Which of the lines below contain the string "NMAP"? Copy each one.

• _Collected data_
*** Block opens ***
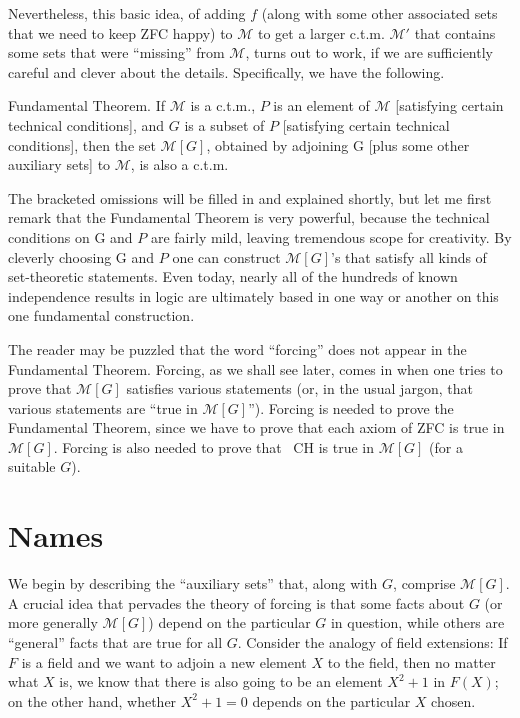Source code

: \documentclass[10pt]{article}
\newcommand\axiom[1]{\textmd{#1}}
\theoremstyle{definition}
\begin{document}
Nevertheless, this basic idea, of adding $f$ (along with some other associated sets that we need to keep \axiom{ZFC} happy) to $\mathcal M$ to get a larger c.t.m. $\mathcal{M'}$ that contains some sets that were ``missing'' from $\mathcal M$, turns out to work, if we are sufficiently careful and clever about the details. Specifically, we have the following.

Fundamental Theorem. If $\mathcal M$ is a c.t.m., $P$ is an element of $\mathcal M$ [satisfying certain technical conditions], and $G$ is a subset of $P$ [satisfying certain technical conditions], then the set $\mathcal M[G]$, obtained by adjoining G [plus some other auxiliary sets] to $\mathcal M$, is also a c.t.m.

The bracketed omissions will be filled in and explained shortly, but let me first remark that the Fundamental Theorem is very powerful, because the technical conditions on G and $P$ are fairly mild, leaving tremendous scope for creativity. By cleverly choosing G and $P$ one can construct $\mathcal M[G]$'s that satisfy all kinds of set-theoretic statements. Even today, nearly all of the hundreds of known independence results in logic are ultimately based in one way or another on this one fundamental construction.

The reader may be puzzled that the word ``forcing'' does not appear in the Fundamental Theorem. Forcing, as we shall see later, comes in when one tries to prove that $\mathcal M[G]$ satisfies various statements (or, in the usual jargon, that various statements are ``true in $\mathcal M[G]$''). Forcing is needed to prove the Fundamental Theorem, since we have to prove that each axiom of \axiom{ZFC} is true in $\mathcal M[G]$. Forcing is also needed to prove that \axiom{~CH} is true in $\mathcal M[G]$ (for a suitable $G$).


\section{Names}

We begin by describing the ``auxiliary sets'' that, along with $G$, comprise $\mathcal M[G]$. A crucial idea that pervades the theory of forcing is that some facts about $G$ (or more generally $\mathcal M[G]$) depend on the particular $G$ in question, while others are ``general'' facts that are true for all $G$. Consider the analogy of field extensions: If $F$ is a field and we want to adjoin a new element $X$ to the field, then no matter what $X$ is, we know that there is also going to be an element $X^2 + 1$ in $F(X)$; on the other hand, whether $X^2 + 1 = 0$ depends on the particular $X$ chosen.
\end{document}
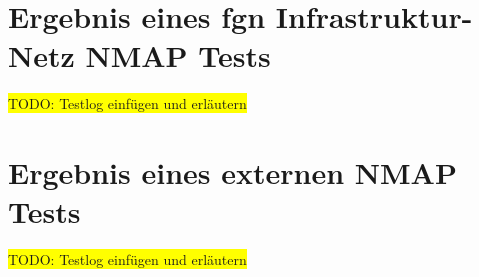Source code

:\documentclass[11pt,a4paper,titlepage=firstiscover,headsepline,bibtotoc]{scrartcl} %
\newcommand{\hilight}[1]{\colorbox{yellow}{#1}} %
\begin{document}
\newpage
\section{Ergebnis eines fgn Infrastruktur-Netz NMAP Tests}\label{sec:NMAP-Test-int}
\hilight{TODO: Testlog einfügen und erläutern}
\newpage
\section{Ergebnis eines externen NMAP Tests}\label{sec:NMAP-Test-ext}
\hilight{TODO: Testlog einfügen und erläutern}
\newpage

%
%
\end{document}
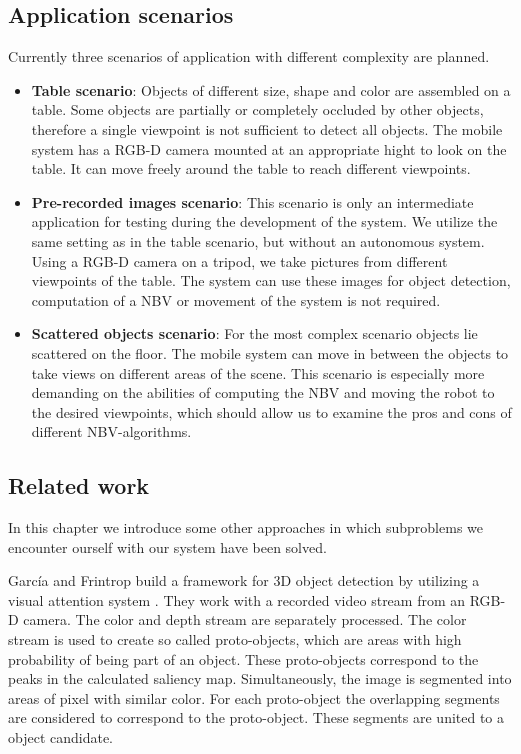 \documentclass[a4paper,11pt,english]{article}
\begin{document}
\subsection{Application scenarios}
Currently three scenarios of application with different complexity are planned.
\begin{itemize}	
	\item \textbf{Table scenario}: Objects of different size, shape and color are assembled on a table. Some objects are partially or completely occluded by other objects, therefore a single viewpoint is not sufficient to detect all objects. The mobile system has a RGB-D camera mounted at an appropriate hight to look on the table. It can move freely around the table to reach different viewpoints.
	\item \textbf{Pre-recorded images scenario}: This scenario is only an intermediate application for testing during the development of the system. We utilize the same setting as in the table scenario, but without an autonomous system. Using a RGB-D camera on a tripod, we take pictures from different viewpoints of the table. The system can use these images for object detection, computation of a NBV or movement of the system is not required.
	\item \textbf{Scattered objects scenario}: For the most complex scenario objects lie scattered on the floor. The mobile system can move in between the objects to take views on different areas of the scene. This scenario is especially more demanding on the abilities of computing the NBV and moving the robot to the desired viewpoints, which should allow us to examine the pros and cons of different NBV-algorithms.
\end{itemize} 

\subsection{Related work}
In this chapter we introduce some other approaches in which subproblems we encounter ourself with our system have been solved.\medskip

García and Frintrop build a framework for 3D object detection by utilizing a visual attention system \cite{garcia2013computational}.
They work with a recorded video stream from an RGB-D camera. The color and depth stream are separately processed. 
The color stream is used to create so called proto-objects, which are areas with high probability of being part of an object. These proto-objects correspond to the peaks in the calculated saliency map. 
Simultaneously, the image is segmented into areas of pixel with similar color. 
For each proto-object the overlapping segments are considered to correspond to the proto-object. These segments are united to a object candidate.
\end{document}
*** Block closes ***
• _Completed task_
\section{Ergebnis eines fgn Infrastruktur-Netz NMAP Tests}\label{sec:NMAP-Test-int}
\section{Ergebnis eines externen NMAP Tests}\label{sec:NMAP-Test-ext}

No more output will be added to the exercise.